Impact of coffee intake on human aging: Epidemiology and cellular mechanisms.

Ageing Res Rev

CNC-Center for Neuroscience and Cell Biology, Portugal; Faculty of Medicine, Portugal; MIA-Portugal, Multidisciplinary Institute of Aging, University of Coimbra, Portugal; Centro de Medicina Digital P5, Escola de Medicina da Universidade do Minho, Braga, Portugal. Electronic address:

Published: December 2024

AI Article Synopsis

  • Coffee has transitioned from being seen as an unhealthy habit to a beneficial lifestyle choice that can actually enhance human health.
  • Research over the past 20 years shows that moderate coffee consumption can reduce the risk of dying from major diseases, contributing to an average increase of 1.8 years in healthspan.
  • The review highlights coffee's potential positive effects on aging-related biological processes, suggesting that continued coffee intake in older adults may provide health benefits, encouraging further study into optimal consumption patterns.

Article Abstract

The conception of coffee consumption has undergone a profound modification, evolving from a noxious habit into a safe lifestyle actually preserving human health.
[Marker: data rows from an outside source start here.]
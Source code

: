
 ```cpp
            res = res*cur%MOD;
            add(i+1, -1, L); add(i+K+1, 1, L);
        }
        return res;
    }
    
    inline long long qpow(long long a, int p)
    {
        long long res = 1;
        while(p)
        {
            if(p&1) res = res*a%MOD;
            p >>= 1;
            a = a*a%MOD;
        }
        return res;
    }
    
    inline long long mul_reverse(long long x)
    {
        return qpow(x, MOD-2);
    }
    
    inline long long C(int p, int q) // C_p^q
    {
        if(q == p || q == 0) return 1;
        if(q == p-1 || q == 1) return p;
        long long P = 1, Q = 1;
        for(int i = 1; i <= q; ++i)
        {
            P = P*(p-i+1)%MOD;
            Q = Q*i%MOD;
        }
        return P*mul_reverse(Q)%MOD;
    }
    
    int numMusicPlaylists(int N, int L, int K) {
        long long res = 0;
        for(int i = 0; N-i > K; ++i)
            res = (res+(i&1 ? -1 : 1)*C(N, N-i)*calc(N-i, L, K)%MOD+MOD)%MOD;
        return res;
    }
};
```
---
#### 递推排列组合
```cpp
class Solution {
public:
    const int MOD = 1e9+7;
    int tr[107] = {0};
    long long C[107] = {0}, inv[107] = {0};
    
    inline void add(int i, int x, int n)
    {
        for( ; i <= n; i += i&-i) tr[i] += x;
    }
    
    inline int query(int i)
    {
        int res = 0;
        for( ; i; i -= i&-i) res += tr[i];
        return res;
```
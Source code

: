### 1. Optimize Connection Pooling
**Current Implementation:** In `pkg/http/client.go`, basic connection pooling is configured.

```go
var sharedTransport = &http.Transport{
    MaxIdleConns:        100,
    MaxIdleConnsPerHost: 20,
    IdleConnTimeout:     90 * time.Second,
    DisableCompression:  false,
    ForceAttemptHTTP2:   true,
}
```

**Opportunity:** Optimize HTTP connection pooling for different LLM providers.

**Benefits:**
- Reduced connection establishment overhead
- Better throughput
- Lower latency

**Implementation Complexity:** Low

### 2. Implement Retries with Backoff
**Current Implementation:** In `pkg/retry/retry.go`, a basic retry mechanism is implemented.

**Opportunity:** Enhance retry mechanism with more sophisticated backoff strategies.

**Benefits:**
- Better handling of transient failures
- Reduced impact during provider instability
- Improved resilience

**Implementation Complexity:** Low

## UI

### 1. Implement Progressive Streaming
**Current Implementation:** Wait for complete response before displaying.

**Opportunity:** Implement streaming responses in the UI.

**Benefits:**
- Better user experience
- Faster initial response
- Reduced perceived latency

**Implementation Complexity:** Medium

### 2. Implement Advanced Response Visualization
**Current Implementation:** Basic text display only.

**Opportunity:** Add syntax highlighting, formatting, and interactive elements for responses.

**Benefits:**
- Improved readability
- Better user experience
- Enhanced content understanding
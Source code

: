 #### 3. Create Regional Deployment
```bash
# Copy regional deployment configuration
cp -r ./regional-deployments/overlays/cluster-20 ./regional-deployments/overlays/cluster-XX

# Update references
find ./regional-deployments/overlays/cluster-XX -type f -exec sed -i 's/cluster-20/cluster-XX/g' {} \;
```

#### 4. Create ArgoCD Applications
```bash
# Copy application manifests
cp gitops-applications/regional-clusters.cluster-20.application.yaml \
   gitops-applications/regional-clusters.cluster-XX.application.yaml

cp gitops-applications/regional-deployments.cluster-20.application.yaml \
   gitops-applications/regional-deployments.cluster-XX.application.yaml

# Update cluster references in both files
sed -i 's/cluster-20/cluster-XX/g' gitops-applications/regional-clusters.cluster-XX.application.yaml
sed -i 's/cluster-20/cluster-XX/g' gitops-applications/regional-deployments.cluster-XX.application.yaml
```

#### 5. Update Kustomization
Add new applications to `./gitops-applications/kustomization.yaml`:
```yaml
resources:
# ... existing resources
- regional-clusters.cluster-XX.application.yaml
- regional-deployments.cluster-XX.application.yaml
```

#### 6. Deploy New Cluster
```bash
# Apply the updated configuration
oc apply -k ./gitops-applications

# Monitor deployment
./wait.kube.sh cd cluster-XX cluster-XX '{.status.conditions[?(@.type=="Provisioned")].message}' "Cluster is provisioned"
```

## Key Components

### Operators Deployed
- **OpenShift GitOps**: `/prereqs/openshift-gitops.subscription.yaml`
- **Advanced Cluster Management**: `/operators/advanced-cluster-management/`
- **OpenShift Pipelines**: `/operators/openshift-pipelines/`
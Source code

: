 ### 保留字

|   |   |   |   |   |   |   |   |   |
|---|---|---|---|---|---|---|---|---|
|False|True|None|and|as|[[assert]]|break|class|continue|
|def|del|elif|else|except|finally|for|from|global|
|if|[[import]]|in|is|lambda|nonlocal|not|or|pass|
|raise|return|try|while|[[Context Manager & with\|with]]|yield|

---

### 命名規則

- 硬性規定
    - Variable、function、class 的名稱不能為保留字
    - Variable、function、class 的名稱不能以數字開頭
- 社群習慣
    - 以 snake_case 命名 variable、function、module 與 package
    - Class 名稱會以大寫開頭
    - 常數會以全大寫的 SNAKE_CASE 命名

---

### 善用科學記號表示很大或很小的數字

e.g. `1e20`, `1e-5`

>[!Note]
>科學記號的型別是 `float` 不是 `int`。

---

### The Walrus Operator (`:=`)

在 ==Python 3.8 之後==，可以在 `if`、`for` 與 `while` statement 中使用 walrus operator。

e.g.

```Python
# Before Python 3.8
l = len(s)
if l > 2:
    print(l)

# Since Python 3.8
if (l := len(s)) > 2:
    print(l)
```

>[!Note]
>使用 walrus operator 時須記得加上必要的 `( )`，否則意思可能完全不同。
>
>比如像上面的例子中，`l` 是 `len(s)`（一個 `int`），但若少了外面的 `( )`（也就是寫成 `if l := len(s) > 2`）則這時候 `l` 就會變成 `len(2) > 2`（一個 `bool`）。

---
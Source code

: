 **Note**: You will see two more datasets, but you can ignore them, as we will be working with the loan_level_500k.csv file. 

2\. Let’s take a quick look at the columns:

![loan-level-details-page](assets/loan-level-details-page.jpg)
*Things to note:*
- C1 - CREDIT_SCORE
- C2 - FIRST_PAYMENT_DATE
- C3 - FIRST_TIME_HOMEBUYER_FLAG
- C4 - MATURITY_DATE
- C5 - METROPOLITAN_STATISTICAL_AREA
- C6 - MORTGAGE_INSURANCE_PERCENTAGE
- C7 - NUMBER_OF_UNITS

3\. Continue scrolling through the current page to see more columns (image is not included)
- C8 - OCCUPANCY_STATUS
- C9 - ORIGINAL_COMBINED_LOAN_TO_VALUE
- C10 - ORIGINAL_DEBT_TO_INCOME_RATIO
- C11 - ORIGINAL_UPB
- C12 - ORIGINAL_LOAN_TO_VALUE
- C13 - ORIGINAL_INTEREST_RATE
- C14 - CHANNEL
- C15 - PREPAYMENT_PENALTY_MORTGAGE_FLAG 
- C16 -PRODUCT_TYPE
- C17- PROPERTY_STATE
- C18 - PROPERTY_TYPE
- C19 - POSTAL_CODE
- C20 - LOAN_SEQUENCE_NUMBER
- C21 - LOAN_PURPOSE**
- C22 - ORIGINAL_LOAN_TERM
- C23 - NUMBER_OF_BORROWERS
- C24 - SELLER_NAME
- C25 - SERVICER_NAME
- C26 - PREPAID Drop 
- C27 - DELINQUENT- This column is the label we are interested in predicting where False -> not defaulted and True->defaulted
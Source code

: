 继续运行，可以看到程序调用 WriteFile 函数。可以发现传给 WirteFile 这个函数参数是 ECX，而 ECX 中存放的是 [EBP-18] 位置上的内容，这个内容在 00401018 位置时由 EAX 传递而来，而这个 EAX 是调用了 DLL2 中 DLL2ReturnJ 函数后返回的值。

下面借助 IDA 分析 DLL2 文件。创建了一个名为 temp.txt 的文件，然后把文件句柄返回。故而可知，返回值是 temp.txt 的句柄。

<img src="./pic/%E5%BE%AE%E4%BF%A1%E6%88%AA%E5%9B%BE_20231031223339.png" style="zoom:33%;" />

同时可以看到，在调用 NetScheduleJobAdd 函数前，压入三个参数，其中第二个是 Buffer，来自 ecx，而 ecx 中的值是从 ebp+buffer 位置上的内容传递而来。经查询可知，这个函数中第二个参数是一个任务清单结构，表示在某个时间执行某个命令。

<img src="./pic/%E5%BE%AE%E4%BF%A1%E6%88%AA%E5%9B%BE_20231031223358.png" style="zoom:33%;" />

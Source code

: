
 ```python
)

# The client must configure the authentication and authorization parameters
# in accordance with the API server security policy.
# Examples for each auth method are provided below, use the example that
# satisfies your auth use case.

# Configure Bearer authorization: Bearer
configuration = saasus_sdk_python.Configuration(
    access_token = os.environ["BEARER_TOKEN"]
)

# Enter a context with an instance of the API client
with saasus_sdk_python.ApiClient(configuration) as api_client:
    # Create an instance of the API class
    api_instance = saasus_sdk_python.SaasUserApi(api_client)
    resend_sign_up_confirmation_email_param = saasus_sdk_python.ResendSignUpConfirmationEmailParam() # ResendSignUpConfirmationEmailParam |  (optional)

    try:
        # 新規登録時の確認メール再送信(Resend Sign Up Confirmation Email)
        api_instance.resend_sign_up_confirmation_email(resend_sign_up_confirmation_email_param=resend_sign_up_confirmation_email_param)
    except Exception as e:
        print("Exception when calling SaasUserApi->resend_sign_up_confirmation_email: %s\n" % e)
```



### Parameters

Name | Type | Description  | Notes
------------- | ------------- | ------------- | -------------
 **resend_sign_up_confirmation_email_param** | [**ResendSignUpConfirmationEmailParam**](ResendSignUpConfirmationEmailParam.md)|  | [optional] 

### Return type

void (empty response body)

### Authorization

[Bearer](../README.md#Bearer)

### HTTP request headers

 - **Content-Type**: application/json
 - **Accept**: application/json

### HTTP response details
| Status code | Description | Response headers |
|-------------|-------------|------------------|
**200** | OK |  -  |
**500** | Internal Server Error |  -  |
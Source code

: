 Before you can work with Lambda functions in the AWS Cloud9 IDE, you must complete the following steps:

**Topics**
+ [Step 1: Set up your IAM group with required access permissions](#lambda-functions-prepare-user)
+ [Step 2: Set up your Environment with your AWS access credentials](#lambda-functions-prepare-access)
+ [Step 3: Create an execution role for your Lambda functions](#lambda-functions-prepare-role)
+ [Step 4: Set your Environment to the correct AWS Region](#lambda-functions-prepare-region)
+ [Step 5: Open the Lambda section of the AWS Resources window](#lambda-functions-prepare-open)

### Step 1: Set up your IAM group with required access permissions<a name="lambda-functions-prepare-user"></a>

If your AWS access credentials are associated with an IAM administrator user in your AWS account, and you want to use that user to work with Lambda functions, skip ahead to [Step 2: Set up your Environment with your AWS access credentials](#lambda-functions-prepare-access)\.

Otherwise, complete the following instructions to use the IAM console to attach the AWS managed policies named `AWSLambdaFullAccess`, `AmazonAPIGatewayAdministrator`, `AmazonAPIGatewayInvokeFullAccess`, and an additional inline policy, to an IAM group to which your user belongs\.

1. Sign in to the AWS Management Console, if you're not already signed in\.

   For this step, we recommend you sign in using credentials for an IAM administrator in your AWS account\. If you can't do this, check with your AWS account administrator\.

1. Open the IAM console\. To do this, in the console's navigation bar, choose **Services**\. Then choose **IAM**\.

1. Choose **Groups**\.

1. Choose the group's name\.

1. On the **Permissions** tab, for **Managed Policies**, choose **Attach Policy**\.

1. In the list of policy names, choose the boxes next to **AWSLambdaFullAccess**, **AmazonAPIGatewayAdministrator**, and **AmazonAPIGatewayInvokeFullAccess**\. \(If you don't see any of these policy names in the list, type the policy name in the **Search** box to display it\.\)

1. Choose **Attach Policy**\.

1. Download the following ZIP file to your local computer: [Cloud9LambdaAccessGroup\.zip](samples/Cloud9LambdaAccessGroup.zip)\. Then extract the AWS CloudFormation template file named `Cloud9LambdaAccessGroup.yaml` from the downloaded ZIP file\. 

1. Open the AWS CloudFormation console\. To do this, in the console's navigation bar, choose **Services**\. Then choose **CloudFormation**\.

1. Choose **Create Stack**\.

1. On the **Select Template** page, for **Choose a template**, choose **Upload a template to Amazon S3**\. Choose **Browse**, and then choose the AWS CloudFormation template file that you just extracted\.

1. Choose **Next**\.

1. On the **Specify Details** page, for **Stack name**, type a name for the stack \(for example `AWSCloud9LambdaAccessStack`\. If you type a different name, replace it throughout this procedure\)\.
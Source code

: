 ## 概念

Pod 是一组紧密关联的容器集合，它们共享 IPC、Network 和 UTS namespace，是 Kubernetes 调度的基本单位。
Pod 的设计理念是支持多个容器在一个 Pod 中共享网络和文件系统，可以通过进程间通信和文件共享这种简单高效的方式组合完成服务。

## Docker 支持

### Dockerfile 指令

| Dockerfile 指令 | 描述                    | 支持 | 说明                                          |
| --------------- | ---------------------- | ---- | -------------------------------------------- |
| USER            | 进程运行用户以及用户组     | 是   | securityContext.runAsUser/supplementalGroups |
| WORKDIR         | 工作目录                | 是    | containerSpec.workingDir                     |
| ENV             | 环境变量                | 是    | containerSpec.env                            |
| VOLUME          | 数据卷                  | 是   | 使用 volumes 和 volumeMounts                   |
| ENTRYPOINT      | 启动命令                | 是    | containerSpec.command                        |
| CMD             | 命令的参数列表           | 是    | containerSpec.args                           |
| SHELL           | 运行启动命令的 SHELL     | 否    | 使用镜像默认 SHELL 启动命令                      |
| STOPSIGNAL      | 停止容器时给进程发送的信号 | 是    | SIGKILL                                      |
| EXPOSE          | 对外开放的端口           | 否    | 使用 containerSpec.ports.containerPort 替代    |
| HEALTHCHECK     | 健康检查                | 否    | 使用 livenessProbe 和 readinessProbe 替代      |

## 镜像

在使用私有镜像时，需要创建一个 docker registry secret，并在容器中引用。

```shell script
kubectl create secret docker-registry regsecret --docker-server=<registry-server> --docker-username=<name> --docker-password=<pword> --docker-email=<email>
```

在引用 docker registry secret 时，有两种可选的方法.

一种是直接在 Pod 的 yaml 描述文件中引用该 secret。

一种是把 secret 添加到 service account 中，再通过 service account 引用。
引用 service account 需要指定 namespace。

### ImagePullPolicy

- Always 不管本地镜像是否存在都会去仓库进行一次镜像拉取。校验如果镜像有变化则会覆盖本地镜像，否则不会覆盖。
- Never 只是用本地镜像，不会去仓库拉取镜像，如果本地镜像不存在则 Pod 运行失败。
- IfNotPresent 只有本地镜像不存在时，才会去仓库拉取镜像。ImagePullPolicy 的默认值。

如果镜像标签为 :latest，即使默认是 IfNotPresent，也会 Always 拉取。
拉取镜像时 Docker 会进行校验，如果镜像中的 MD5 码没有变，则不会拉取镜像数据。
The last 20 years also provided strikingly consistent epidemiological evidence showing that the regular consumption of moderate doses of coffee attenuates all-cause mortality, an effect observed in over 50 studies in different geographic regions and different ethnicities. Coffee intake attenuates the major causes of mortality, dampening cardiovascular-, cerebrovascular-, cancer- and respiratory diseases-associated mortality, as well as some of the major causes of functional deterioration in the elderly such as loss of memory, depression and frailty. The amplitude of the benefit seems discrete (17 % reduction) but nonetheless corresponds to an average increase in healthspan of 1.8 years of lifetime. This review explores evidence from studies in humans and human tissues supporting an ability of coffee and of its main components (caffeine and chlorogenic acids) to preserve the main biological mechanisms responsible for the aging process, namely genomic instability, macromolecular damage, metabolic and proteostatic impairments with particularly robust effects on the control of stress adaptation and inflammation and unclear effects on stem cells and regeneration. Further studies are required to detail these mechanistic benefits in aged individuals, which may offer new insights into understanding of the biology of aging and the development of new senostatic strategies. Additionally, the safety of this lifestyle factor in the elderly prompts a renewed attention to recommending the maintenance of coffee consumption throughout life as a healthy lifestyle and to further exploring who gets the greater benefit with what schedules of which particular types and doses of coffee.